Not too long ago I ran into a weird issue where an EC2 instance would fail to SSH into another one.

The problem

I had an application running in a docker container on Host Master that would attempt to SSH into Host worker. The ssh connection attempts would eventually timeout every time the app would run.

Service architecture

diagram

Initial thoughts

The first thing I did was check the security groups used for the worker hosts. After confirming that the worker allowed SSH connections coming from master I tried live debugging the application. I got a shell into the container running on Host Master and attempted to SSH into the Host worker using the same library as the app.
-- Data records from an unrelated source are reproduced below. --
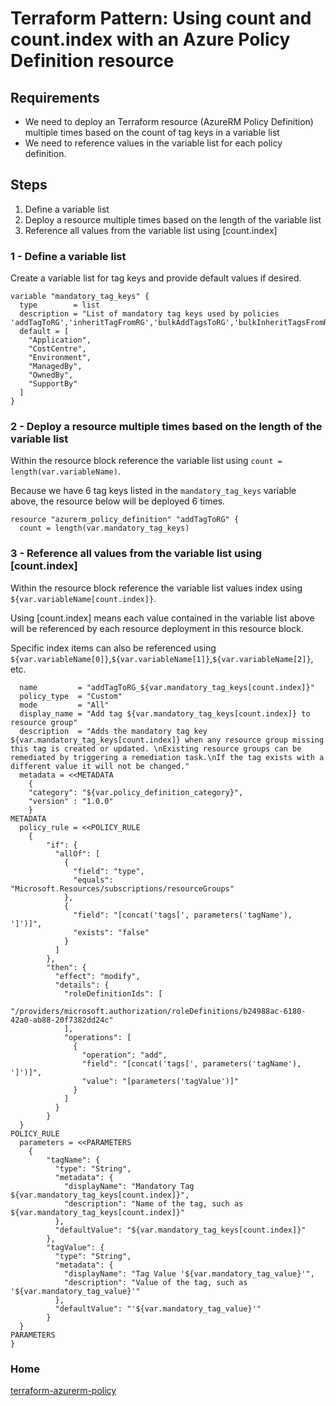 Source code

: # Terraform Pattern: Using count and count.index with an Azure Policy Definition resource

## Requirements
* We need to deploy an Terraform resource (AzureRM Policy Definition) multiple times based on the count of tag keys in a variable list
* We need to reference values in the variable list for each policy definition.

## Steps

1. Define a variable list
2. Deploy a resource multiple times based on the length of the variable list
3. Reference all values from the variable list using [count.index]

### 1 - Define a variable list

Create a variable list for tag keys and provide default values if desired.

```hcl
variable "mandatory_tag_keys" {
  type        = list
  description = "List of mandatory tag keys used by policies 'addTagToRG','inheritTagFromRG','bulkAddTagsToRG','bulkInheritTagsFromRG'"
  default = [
    "Application",
    "CostCentre",
    "Environment",
    "ManagedBy",
    "OwnedBy",
    "SupportBy"
  ]
}
```

### 2 - Deploy a resource multiple times based on the length of the variable list

Within the resource block reference the variable list using `count = length(var.variableName)`.

Because we have 6 tag keys listed in the `mandatory_tag_keys` variable above, the resource below will be deployed 6 times.

```hcl
resource "azurerm_policy_definition" "addTagToRG" {
  count = length(var.mandatory_tag_keys)
```

### 3 - Reference all values from the variable list using [count.index]

Within the resource block reference the variable list values index using `${var.variableName[count.index]}`.

Using [count.index] means each value contained in the variable list above will be referenced by each resource deployment in this resource block.

Specific index items can also be referenced using `${var.variableName[0]}`,`${var.variableName[1]}`,`${var.variableName[2]}`, etc.

```hcl
  name         = "addTagToRG_${var.mandatory_tag_keys[count.index]}"
  policy_type  = "Custom"
  mode         = "All"
  display_name = "Add tag ${var.mandatory_tag_keys[count.index]} to resource group"
  description  = "Adds the mandatory tag key ${var.mandatory_tag_keys[count.index]} when any resource group missing this tag is created or updated. \nExisting resource groups can be remediated by triggering a remediation task.\nIf the tag exists with a different value it will not be changed."
  metadata = <<METADATA
    {
    "category": "${var.policy_definition_category}",
    "version" : "1.0.0"
    }
METADATA
  policy_rule = <<POLICY_RULE
    {
        "if": {
          "allOf": [
            {
              "field": "type",
              "equals": "Microsoft.Resources/subscriptions/resourceGroups"
            },
            {
              "field": "[concat('tags[', parameters('tagName'), ']')]",
              "exists": "false"
            }
          ]
        },
        "then": {
          "effect": "modify",
          "details": {
            "roleDefinitionIds": [
              "/providers/microsoft.authorization/roleDefinitions/b24988ac-6180-42a0-ab88-20f7382dd24c"
            ],
            "operations": [
              {
                "operation": "add",
                "field": "[concat('tags[', parameters('tagName'), ']')]",
                "value": "[parameters('tagValue')]"
              }
            ]
          }
        }
  }
POLICY_RULE
  parameters = <<PARAMETERS
    {
        "tagName": {
          "type": "String",
          "metadata": {
            "displayName": "Mandatory Tag ${var.mandatory_tag_keys[count.index]}",
            "description": "Name of the tag, such as ${var.mandatory_tag_keys[count.index]}"
          },
          "defaultValue": "${var.mandatory_tag_keys[count.index]}"
        },
        "tagValue": {
          "type": "String",
          "metadata": {
            "displayName": "Tag Value '${var.mandatory_tag_value}'",
            "description": "Value of the tag, such as '${var.mandatory_tag_value}'"
          },
          "defaultValue": "'${var.mandatory_tag_value}'"
        }
  }
PARAMETERS
}
```

### Home
[terraform-azurerm-policy](https://globalbao.github.io/terraform-azurerm-policy/)

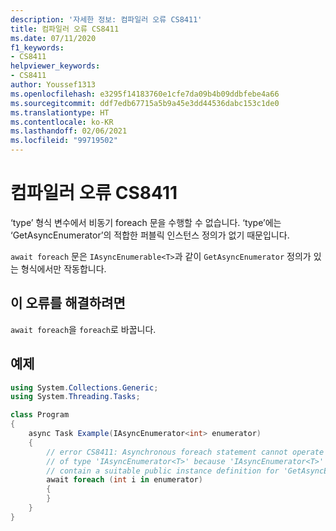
 ```yaml
---
description: '자세한 정보: 컴파일러 오류 CS8411'
title: 컴파일러 오류 CS8411
ms.date: 07/11/2020
f1_keywords:
- CS8411
helpviewer_keywords:
- CS8411
author: Youssef1313
ms.openlocfilehash: e3295f14183760e1cfe7da09b4b09ddbfebe4a66
ms.sourcegitcommit: ddf7edb67715a5b9a45e3dd44536dabc153c1de0
ms.translationtype: HT
ms.contentlocale: ko-KR
ms.lasthandoff: 02/06/2021
ms.locfileid: "99719502"
---
```

# <a name="compiler-error-cs8411"></a>컴파일러 오류 CS8411

‘type’ 형식 변수에서 비동기 foreach 문을 수행할 수 없습니다. ‘type’에는 ‘GetAsyncEnumerator’의 적합한 퍼블릭 인스턴스 정의가 없기 때문입니다.

`await foreach` 문은 `IAsyncEnumerable<T>`과 같이 `GetAsyncEnumerator` 정의가 있는 형식에서만 작동합니다.

## <a name="to-correct-this-error"></a>이 오류를 해결하려면

`await foreach`을 `foreach`로 바꿉니다.

## <a name="example"></a>예제

```csharp
using System.Collections.Generic;
using System.Threading.Tasks;

class Program
{
    async Task Example(IAsyncEnumerator<int> enumerator)
    {
        // error CS8411: Asynchronous foreach statement cannot operate on variables
        // of type 'IAsyncEnumerator<T>' because 'IAsyncEnumerator<T>' does not
        // contain a suitable public instance definition for 'GetAsyncEnumerator'
        await foreach (int i in enumerator)
        {
        }
    }
}
```
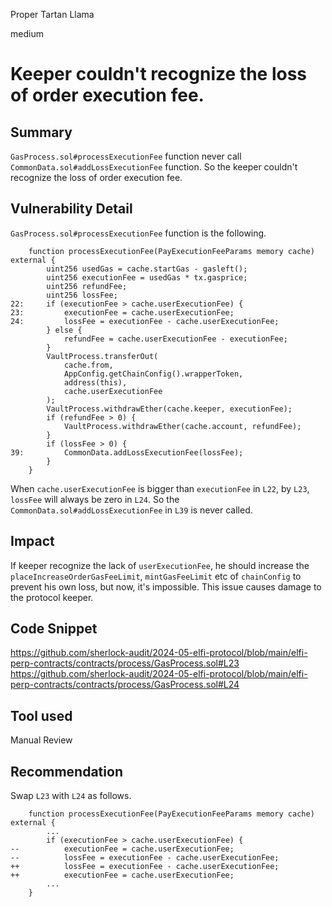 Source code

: Proper Tartan Llama

medium

# Keeper couldn't recognize the loss of order execution fee.

## Summary
`GasProcess.sol#processExecutionFee` function never call `CommonData.sol#addLossExecutionFee` function.
So the keeper couldn't recognize the loss of order execution fee.

## Vulnerability Detail
`GasProcess.sol#processExecutionFee` function is the following.
```solidity
    function processExecutionFee(PayExecutionFeeParams memory cache) external {
        uint256 usedGas = cache.startGas - gasleft();
        uint256 executionFee = usedGas * tx.gasprice;
        uint256 refundFee;
        uint256 lossFee;
22:     if (executionFee > cache.userExecutionFee) {
23:         executionFee = cache.userExecutionFee;
24:         lossFee = executionFee - cache.userExecutionFee;
        } else {
            refundFee = cache.userExecutionFee - executionFee;
        }
        VaultProcess.transferOut(
            cache.from,
            AppConfig.getChainConfig().wrapperToken,
            address(this),
            cache.userExecutionFee
        );
        VaultProcess.withdrawEther(cache.keeper, executionFee);
        if (refundFee > 0) {
            VaultProcess.withdrawEther(cache.account, refundFee);
        }
        if (lossFee > 0) {
39:         CommonData.addLossExecutionFee(lossFee);
        }
    }
```
When `cache.userExecutionFee` is bigger than `executionFee` in `L22`, by `L23`, `lossFee` will always be zero in `L24`. 
So the `CommonData.sol#addLossExecutionFee` in `L39` is never called.

## Impact
If keeper recognize the lack of `userExecutionFee`, he should increase the `placeIncreaseOrderGasFeeLimit`, `mintGasFeeLimit` etc of `chainConfig` to prevent his own loss, but now, it's impossible.
This issue causes damage to the protocol keeper.

## Code Snippet
https://github.com/sherlock-audit/2024-05-elfi-protocol/blob/main/elfi-perp-contracts/contracts/process/GasProcess.sol#L23
https://github.com/sherlock-audit/2024-05-elfi-protocol/blob/main/elfi-perp-contracts/contracts/process/GasProcess.sol#L24

## Tool used
Manual Review

## Recommendation
Swap `L23` with `L24` as follows.
```solidity
    function processExecutionFee(PayExecutionFeeParams memory cache) external {
        ...
        if (executionFee > cache.userExecutionFee) {
--          executionFee = cache.userExecutionFee;
--          lossFee = executionFee - cache.userExecutionFee;
++          lossFee = executionFee - cache.userExecutionFee;
++          executionFee = cache.userExecutionFee;
        ...
    }
``` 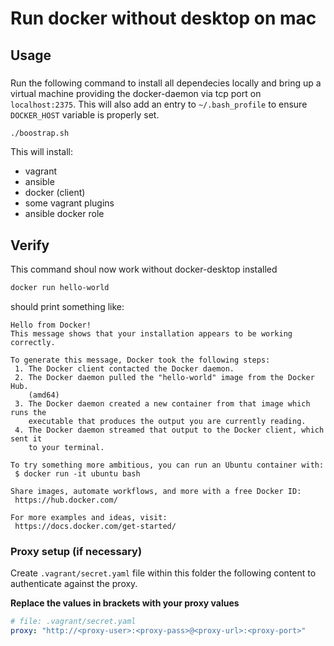 # Run docker without desktop on mac

## Usage 

### 
Run the following command to install all dependecies locally and bring up a virtual machine providing the docker-daemon via tcp port on `localhost:2375`.
This will also add an entry to `~/.bash_profile` to ensure `DOCKER_HOST` variable is properly set. 

```bash
./boostrap.sh
```
This will install: 
- vagrant
- ansible 
- docker (client) 
- some vagrant plugins 
- ansible docker role

## Verify 
This command shoul now work without docker-desktop installed
```bash
docker run hello-world
``` 

should print something like:
```
Hello from Docker!
This message shows that your installation appears to be working correctly.

To generate this message, Docker took the following steps:
 1. The Docker client contacted the Docker daemon.
 2. The Docker daemon pulled the "hello-world" image from the Docker Hub.
    (amd64)
 3. The Docker daemon created a new container from that image which runs the
    executable that produces the output you are currently reading.
 4. The Docker daemon streamed that output to the Docker client, which sent it
    to your terminal.

To try something more ambitious, you can run an Ubuntu container with:
 $ docker run -it ubuntu bash

Share images, automate workflows, and more with a free Docker ID:
 https://hub.docker.com/

For more examples and ideas, visit:
 https://docs.docker.com/get-started/
```

### Proxy setup (if necessary)
Create `.vagrant/secret.yaml` file within this folder the following content to authenticate against the proxy.

**Replace the values in brackets with your proxy values**

```yaml
# file: .vagrant/secret.yaml
proxy: "http://<proxy-user>:<proxy-pass>@<proxy-url>:<proxy-port>"
```
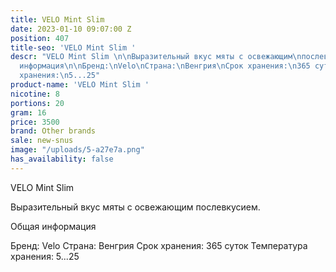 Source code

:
 ```yaml
---
title: VELO Mint Slim
date: 2023-01-10 09:07:00 Z
position: 407
title-seo: 'VELO Mint Slim '
descr: "VELO Mint Slim \n\nВыразительный вкус мяты с освежающим\nпослевкусием.\n\nОбщая
  информация\n\nБренд:\nVelo\nСтрана:\nВенгрия\nСрок хранения:\n365 суток\nТемпература
  хранения:\n5...25"
product-name: 'VELO Mint Slim '
nicotine: 8
portions: 20
gram: 16
price: 3500
brand: Other brands
sale: new-snus
image: "/uploads/5-a27e7a.png"
has_availability: false
---
```


VELO Mint Slim 

Выразительный вкус мяты с освежающим
послевкусием.

Общая информация

Бренд:
Velo
Страна:
Венгрия
Срок хранения:
365 суток
Температура хранения:
5...25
The first attempt succeeded, but then subsequent attempts would just time out.

Troubleshooting

  • I confirmed that the security group rules of Host worker allowed ssh connections from Host Master.
  • I ensured that the container in Host Master had access to the identifyFile -v /home/ec2-user/.ssh:/root/.ssh of the host OS
  • I manually tried SSHing from the container in Host Master -> Host worker to confirm that everything was working.

What the service was doing

The service would spawn EC2 instances, wait for them to start up, then SSH into them and deploy a docker-compose file. Once the EC2 was created, it would use the aws SDK to call the servicediscovery create-service and register-instance actions to associate a cname record to the instance. Doing this caused the public hostname of said instance to resolve to a private IP address when querying AWS’ nameservers.

Repeatedly running ssh -v with verbose logging from the container led me to see that the public hostname would resolve to a private IP address after the register-instance API was called.

Solution

I updated the app to use the instance’s public IP address instead of it’s public hostname. I’m in the process of contacting AWS support to figure out if this is expected behavior from register-instance or not.